● Records for the task
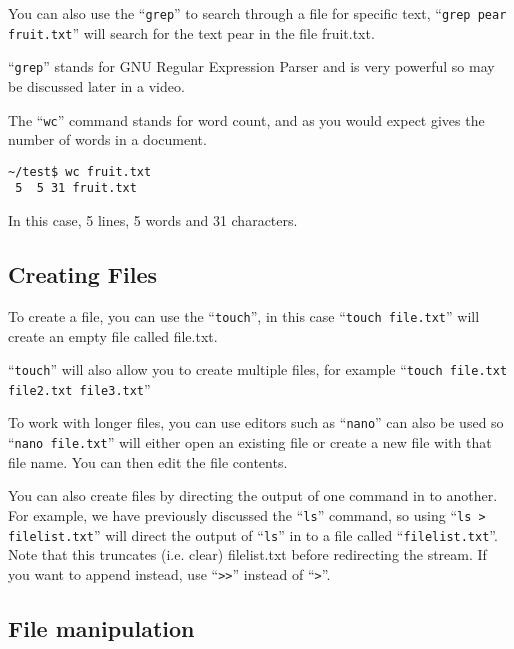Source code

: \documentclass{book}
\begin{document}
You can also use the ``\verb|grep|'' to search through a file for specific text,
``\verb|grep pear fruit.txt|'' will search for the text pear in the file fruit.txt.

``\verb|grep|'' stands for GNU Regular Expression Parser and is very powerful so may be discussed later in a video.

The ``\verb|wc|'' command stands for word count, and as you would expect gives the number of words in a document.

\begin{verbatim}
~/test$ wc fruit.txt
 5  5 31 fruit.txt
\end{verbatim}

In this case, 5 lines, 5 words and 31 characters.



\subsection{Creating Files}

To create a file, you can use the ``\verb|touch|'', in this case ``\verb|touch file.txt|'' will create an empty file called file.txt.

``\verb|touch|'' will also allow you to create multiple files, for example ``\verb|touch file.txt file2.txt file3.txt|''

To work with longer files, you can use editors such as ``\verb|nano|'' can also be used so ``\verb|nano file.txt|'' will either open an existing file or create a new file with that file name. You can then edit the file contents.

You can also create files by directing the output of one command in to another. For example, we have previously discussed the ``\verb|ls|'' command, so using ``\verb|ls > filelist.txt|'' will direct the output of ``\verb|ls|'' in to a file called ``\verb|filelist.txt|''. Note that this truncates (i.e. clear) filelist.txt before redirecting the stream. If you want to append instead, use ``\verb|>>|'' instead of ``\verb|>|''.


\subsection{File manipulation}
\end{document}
* * *
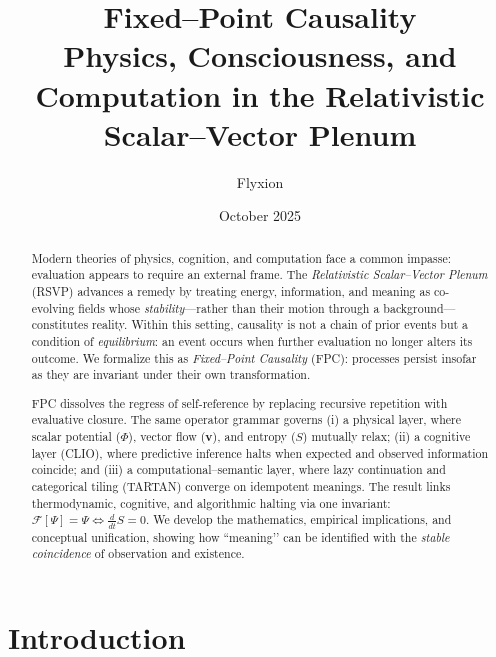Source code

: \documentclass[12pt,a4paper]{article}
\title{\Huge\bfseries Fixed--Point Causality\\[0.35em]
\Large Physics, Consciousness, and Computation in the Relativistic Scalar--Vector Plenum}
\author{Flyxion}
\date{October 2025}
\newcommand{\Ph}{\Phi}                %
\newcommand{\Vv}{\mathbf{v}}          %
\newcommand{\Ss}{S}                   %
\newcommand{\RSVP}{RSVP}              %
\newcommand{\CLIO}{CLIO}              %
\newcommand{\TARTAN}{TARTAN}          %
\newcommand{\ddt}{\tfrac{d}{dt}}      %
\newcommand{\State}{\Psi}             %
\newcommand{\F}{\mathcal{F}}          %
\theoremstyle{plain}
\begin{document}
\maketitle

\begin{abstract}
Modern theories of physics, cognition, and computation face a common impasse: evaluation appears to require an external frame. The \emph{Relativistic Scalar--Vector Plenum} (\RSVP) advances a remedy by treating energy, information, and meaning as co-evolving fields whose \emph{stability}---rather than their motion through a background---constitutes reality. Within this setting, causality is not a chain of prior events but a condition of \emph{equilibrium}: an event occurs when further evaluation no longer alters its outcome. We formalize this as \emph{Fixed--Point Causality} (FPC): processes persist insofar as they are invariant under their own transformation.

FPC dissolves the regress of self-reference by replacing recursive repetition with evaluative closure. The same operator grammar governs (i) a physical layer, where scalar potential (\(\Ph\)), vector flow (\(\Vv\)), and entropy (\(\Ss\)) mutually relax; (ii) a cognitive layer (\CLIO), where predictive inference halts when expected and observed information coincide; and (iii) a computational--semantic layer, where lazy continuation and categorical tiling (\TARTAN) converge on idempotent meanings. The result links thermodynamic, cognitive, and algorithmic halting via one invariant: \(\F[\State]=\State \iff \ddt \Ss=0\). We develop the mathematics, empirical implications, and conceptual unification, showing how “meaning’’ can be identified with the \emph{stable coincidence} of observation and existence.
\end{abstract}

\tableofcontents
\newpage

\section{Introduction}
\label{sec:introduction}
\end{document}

● Exercise aim
What is wanted is a copy of every line in the listing that includes the word "words".

● Reply
The ``\verb|wc|'' command stands for word count, and as you would expect gives the number of words in a document.
In this case, 5 lines, 5 words and 31 characters.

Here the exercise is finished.